Stream: implementers
Topic: Thumbnails in Attachments
Morten Ernebjerg (Mar 10 2020 at 11:55):
We handle scanned medical documents using DocumentReference
(STU3) and are looking into how to attach thumbnails. At least 3 solutions seem possible: (1) multiple entries in DocumentReference.content
, (2) separate DocumentReference
resources liked by relatesTo
, or (3) a (custom) extension to Attachment
. I found somewhat contradictory advice on this and was hoping from some "interpretive support" :slight_smile:
On the one hand, the ticket FHIR-14532 dealt with a similar case for Media
and rejected adding extra field in favour of solution (1), with the following reasoning:
The functionality of having a thumbnail (smaller rendering) can be supported through DocumentReference.content repetition; where one is a thumbnail and the other is full resolution. (note This could be through a relatesTo 'transforms' relationship, but that seems overkill for this usecase.) The distinction between the .content would be detectable through the DocumentReference.content.attachment metadata elements (e.g. size, height, width, etc).
On the other hand, it seems this might potentially confuse some receiving system into mistaking the thumbnail for the image itself. The reasoning would be same that @Lloyd McKenzie offered in a Zulip thread about multiple pages in DocumentReference
, arguing that separate document pages in separate content
element is problematic:
Using the existing repeating element would not be adviseable because the expectation is that a receiving system would look for the first syntax they recognize or prefer and display that. Some might keep looking and would error out at seeing multiple repetitions with the same mime type. But others would happily just display the first page they encountered.
Furthermore, the spec seems to rule out having a thumbnail with the same mime-type as the original image in content
, which would be an odd constraint if you want to add a thumbnail of, say, a JPEG.
Would be very grateful for any thoughts on this.
Lloyd McKenzie (Mar 10 2020 at 15:01):
Can you submit a change request on this? It seems like something there should be standard guidance on. My personal leaning is an extension.
Bapi Behera (Mar 10 2020 at 15:27):
Do we have a group to discuss in details about the #US Drug Formulary IG?
Lloyd McKenzie (Mar 10 2020 at 15:47):
Grahame Grieve (Mar 10 2020 at 19:11):
@John Moehrke @Eric Haas you moved this resolution
Grahame Grieve (Mar 10 2020 at 19:12):
I don't think that a different DocumentReference is an appropriate solution
Grahame Grieve (Mar 10 2020 at 19:13):
likely extension URL would be http://hl7.org/fhir/StructureDefinition/iso21090-ED-thumbnail (type = Attachment)

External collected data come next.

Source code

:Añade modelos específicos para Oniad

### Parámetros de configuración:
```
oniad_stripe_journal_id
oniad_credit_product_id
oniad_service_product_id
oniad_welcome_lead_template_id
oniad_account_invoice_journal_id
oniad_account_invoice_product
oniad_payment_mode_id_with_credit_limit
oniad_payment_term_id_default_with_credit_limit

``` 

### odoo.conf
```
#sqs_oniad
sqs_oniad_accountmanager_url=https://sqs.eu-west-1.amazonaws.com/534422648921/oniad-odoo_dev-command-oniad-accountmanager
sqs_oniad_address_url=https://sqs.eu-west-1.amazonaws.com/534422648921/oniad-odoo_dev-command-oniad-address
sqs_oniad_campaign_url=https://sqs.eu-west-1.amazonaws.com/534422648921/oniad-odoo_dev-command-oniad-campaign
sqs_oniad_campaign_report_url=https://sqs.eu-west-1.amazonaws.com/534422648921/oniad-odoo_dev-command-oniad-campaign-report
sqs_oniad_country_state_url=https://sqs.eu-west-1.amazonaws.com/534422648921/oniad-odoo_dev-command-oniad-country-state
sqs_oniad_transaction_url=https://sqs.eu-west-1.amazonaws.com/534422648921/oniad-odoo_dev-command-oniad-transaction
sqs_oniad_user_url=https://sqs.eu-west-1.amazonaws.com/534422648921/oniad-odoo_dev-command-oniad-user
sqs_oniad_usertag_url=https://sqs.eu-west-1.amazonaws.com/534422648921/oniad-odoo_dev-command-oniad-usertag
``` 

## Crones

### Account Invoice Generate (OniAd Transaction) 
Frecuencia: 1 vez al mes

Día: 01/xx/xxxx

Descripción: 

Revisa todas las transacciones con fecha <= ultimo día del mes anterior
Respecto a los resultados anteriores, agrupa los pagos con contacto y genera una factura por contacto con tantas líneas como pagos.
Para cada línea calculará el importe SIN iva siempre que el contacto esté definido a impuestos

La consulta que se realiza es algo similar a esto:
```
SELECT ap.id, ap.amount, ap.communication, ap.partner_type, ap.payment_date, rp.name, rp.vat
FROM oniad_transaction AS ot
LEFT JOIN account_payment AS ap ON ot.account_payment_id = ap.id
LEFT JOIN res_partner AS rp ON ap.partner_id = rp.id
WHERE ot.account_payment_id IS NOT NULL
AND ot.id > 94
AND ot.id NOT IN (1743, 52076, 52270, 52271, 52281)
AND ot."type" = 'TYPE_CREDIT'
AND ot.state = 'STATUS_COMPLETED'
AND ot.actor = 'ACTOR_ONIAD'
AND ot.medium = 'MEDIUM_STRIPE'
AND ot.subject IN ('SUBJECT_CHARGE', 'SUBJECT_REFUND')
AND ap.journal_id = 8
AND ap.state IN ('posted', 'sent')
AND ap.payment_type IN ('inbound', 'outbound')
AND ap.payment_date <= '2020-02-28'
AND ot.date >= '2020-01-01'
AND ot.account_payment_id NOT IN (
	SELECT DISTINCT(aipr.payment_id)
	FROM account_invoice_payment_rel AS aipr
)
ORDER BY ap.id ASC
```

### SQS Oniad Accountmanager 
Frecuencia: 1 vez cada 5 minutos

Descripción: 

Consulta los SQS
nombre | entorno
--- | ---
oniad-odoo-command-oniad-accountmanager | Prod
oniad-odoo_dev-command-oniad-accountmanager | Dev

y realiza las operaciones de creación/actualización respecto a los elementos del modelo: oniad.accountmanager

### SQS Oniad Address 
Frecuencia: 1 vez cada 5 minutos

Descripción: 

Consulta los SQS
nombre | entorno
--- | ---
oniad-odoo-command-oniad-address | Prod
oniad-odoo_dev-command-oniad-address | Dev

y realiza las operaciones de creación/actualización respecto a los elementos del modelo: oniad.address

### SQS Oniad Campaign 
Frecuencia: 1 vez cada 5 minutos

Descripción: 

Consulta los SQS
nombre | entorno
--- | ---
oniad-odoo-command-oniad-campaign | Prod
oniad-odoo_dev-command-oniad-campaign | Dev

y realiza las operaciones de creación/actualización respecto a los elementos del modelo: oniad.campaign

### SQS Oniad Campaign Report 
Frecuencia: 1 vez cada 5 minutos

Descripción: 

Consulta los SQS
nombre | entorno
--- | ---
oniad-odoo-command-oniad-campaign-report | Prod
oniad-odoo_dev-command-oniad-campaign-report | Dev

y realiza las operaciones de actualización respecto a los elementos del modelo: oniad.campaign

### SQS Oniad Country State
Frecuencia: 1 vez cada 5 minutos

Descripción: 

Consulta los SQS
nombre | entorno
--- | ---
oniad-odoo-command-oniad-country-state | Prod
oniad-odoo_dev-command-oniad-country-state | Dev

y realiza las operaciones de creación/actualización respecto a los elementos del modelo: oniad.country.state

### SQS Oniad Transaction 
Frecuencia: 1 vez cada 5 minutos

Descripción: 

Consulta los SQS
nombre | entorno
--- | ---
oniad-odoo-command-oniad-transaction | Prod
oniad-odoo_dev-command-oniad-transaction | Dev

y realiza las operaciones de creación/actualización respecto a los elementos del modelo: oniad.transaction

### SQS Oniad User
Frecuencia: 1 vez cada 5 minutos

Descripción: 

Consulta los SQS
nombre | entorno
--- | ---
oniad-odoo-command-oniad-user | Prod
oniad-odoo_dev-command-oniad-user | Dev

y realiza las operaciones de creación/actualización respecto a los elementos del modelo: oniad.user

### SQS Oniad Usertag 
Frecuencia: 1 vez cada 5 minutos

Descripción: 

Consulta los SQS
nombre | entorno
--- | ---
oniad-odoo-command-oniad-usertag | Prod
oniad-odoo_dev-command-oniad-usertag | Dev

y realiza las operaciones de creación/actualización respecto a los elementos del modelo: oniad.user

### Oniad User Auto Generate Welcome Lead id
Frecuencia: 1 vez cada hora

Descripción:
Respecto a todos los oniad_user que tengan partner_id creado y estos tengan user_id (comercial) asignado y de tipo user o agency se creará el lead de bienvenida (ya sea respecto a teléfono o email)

Eric Haas (Mar 10 2020 at 22:25):
after reading this thread I think that having an extension for now and depending on usage creation of a 'content.thumbnail' element in the future makes sense. Since you could have multiple contents elements each with it own thumbnail and I don't think the current resolution covers that.

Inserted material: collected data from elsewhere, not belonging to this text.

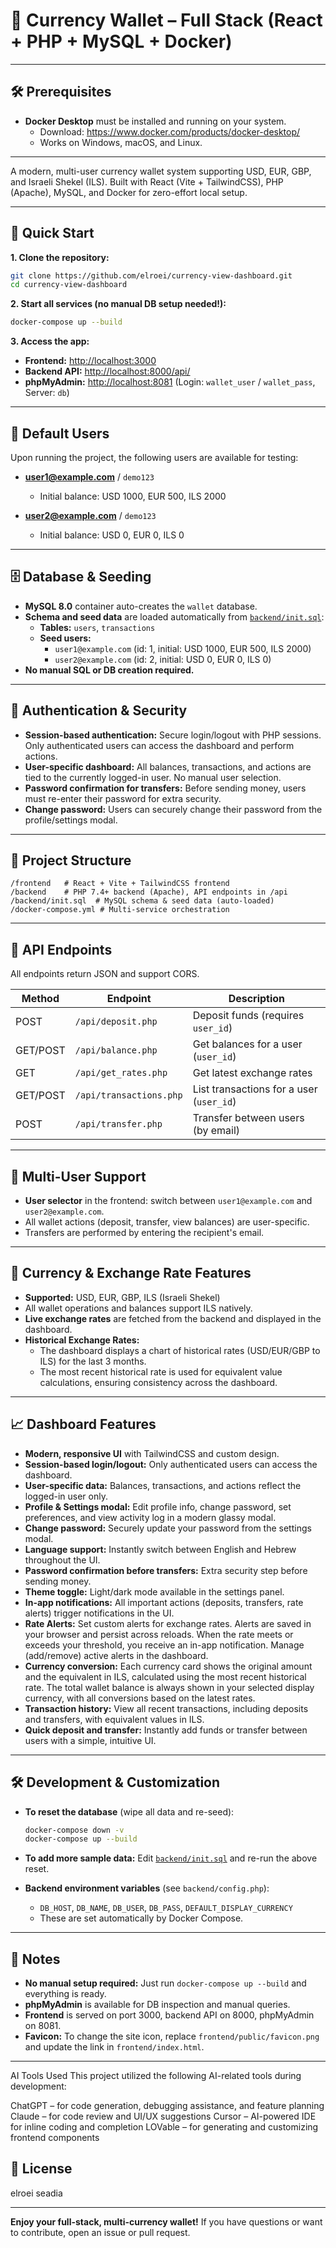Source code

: # 💱 Currency Wallet – Full Stack (React + PHP + MySQL + Docker)

---

## 🛠️ Prerequisites

- **Docker Desktop** must be installed and running on your system.
  - Download: https://www.docker.com/products/docker-desktop/
  - Works on Windows, macOS, and Linux.

---

A modern, multi-user currency wallet system supporting USD, EUR, GBP, and Israeli Shekel (ILS).
Built with React (Vite + TailwindCSS), PHP (Apache), MySQL, and Docker for zero-effort local setup.

---

## 🚀 Quick Start

**1. Clone the repository:**
```sh
git clone https://github.com/elroei/currency-view-dashboard.git
cd currency-view-dashboard
```

**2. Start all services (no manual DB setup needed!):**
```sh
docker-compose up --build
```

**3. Access the app:**
- **Frontend:** [http://localhost:3000](http://localhost:3000)
- **Backend API:** [http://localhost:8000/api/](http://localhost:8000/api/)
- **phpMyAdmin:** [http://localhost:8081](http://localhost:8081)
  (Login: `wallet_user` / `wallet_pass`, Server: `db`)

---

## 👥 Default Users

Upon running the project, the following users are available for testing:

- **user1@example.com** / `demo123`  
  - Initial balance: USD 1000, EUR 500, ILS 2000

- **user2@example.com** / `demo123`  
  - Initial balance: USD 0, EUR 0, ILS 0

---

## 🗄️ Database & Seeding

- **MySQL 8.0** container auto-creates the `wallet` database.
- **Schema and seed data** are loaded automatically from [`backend/init.sql`](backend/init.sql):
  - **Tables:** `users`, `transactions`
  - **Seed users:**
    - `user1@example.com` (id: 1, initial: USD 1000, EUR 500, ILS 2000)
    - `user2@example.com` (id: 2, initial: USD 0, EUR 0, ILS 0)
- **No manual SQL or DB creation required.**

---

## 🔐 Authentication & Security

- **Session-based authentication:** Secure login/logout with PHP sessions. Only authenticated users can access the dashboard and perform actions.
- **User-specific dashboard:** All balances, transactions, and actions are tied to the currently logged-in user. No manual user selection.
- **Password confirmation for transfers:** Before sending money, users must re-enter their password for extra security.
- **Change password:** Users can securely change their password from the profile/settings modal.

---

## 🧩 Project Structure

```
/frontend   # React + Vite + TailwindCSS frontend
/backend    # PHP 7.4+ backend (Apache), API endpoints in /api
/backend/init.sql  # MySQL schema & seed data (auto-loaded)
/docker-compose.yml # Multi-service orchestration
```

---

## 🔌 API Endpoints

All endpoints return JSON and support CORS.

| Method | Endpoint                | Description                                 |
|--------|-------------------------|---------------------------------------------|
| POST   | `/api/deposit.php`      | Deposit funds (requires `user_id`)          |
| GET/POST | `/api/balance.php`    | Get balances for a user (`user_id`)         |
| GET    | `/api/get_rates.php`    | Get latest exchange rates                   |
| GET/POST | `/api/transactions.php` | List transactions for a user (`user_id`)   |
| POST   | `/api/transfer.php`     | Transfer between users (by email)           |

---

## 👤 Multi-User Support

- **User selector** in the frontend: switch between `user1@example.com` and `user2@example.com`.
- All wallet actions (deposit, transfer, view balances) are user-specific.
- Transfers are performed by entering the recipient's email.

---

## 💱 Currency & Exchange Rate Features

- **Supported:** USD, EUR, GBP, ILS (Israeli Shekel)
- All wallet operations and balances support ILS natively.
- **Live exchange rates** are fetched from the backend and displayed in the dashboard.
- **Historical Exchange Rates:**
  - The dashboard displays a chart of historical rates (USD/EUR/GBP to ILS) for the last 3 months.
  - The most recent historical rate is used for equivalent value calculations, ensuring consistency across the dashboard.

---

## 📈 Dashboard Features

- **Modern, responsive UI** with TailwindCSS and custom design.
- **Session-based login/logout:** Only authenticated users can access the dashboard.
- **User-specific data:** Balances, transactions, and actions reflect the logged-in user only.
- **Profile & Settings modal:** Edit profile info, change password, set preferences, and view activity log in a modern glassy modal.
- **Change password:** Securely update your password from the settings modal.
- **Language support:** Instantly switch between English and Hebrew throughout the UI.
- **Password confirmation before transfers:** Extra security step before sending money.
- **Theme toggle:** Light/dark mode available in the settings panel.
- **In-app notifications:** All important actions (deposits, transfers, rate alerts) trigger notifications in the UI.
- **Rate Alerts:** Set custom alerts for exchange rates. Alerts are saved in your browser and persist across reloads. When the rate meets or exceeds your threshold, you receive an in-app notification. Manage (add/remove) active alerts in the dashboard.
- **Currency conversion:** Each currency card shows the original amount and the equivalent in ILS, calculated using the most recent historical rate. The total wallet balance is always shown in your selected display currency, with all conversions based on the latest rates.
- **Transaction history:** View all recent transactions, including deposits and transfers, with equivalent values in ILS.
- **Quick deposit and transfer:** Instantly add funds or transfer between users with a simple, intuitive UI.

---

## 🛠️ Development & Customization

- **To reset the database** (wipe all data and re-seed):
  ```sh
  docker-compose down -v
  docker-compose up --build
  ```
- **To add more sample data:**
  Edit [`backend/init.sql`](backend/init.sql) and re-run the above reset.

- **Backend environment variables** (see `backend/config.php`):
  - `DB_HOST`, `DB_NAME`, `DB_USER`, `DB_PASS`, `DEFAULT_DISPLAY_CURRENCY`
  - These are set automatically by Docker Compose.

---

## 📝 Notes

- **No manual setup required:**
  Just run `docker-compose up --build` and everything is ready.
- **phpMyAdmin** is available for DB inspection and manual queries.
- **Frontend** is served on port 3000, backend API on 8000, phpMyAdmin on 8081.
- **Favicon:** To change the site icon, replace `frontend/public/favicon.png` and update the link in `frontend/index.html`.

---

AI Tools Used
This project utilized the following AI-related tools during development:

ChatGPT – for code generation, debugging assistance, and feature planning
Claude – for code review and UI/UX suggestions
Cursor – AI-powered IDE for inline coding and completion
LOVable – for generating and customizing frontend components

## 📄 License
elroei seadia

---

**Enjoy your full-stack, multi-currency wallet!**
If you have questions or want to contribute, open an issue or pull request.
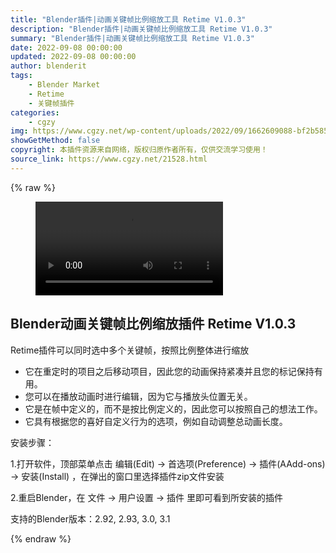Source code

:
 ```yaml
---
title: "Blender插件|动画关键帧比例缩放工具 Retime V1.0.3"
description: "Blender插件|动画关键帧比例缩放工具 Retime V1.0.3"
summary: "Blender插件|动画关键帧比例缩放工具 Retime V1.0.3"
date: 2022-09-08 00:00:00
updated: 2022-09-08 00:00:00
author: blenderit
tags: 
    - Blender Market
    - Retime
    - 关键帧插件
categories:
    - cgzy
img: https://www.cgzy.net/wp-content/uploads/2022/09/1662609088-bf2b585aaeb7a04.jpg
showGetMethod: false
copyright: 本插件资源来自网络，版权归原作者所有，仅供交流学习使用！
source_link: https://www.cgzy.net/21528.html
---
```


{% raw %}
<figure class="wp-block-video aligncenter"><video controls src="https://cloud.video.taobao.com/play/u/717183932/p/1/e/6/t/1/375991197284.mp4"></video></figure><div class="wp-block-pandastudio-title"><div class="title_style_01"><h2 id="h2-0">Blender动画关键帧比例缩放插件 Retime V1.0.3</h2></div></div><p>Retime插件可以同时选中多个关键帧，按照比例整体进行缩放</p><ul><li>它在重定时的项目之后移动项目，因此您的动画保持紧凑并且您的标记保持有用。</li><li>您可以在播放动画时进行编辑，因为它与播放头位置无关。</li><li>它是在帧中定义的，而不是按比例定义的，因此您可以按照自己的想法工作。</li><li>它具有根据您的喜好自定义行为的选项，例如自动调整总动画长度。</li></ul><div class="wp-block-pandastudio-title"><div class="title_style_01"><p>安装步骤：</p></div></div><p>1.打开软件，顶部菜单点击 编辑(Edit) → 首选项(Preference) → 插件(AAdd-ons) → 安装(Install) ，在弹出的窗口里选择插件zip文件安装</p><p>2.重启Blender，在 文件 → 用户设置 → 插件 里即可看到所安装的插件</p><div class="wp-block-pandastudio-tips"><div class="tip success "><p>支持的Blender版本：2.92, 2.93, 3.0, 3.1</p>
</div></div>
<div style="display: none">cgzy</div>
{% endraw %}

Morten Ernebjerg (Mar 11 2020 at 08:19):
@Lloyd McKenzie Sure, just created FHIR-26556.
John Moehrke (Mar 11 2020 at 16:07):
one reasoning i had for not having a defined thumbnail element, is that there are many different sizes of thumb. Using many .content elements is already available, with the .content.attachment size elements indicating the size of the thumb. If we add a thumbnail element, we will just have to totoally duplicate the existing .content under .thumbnail to support this. I am not understanding why the existing method doesn't work.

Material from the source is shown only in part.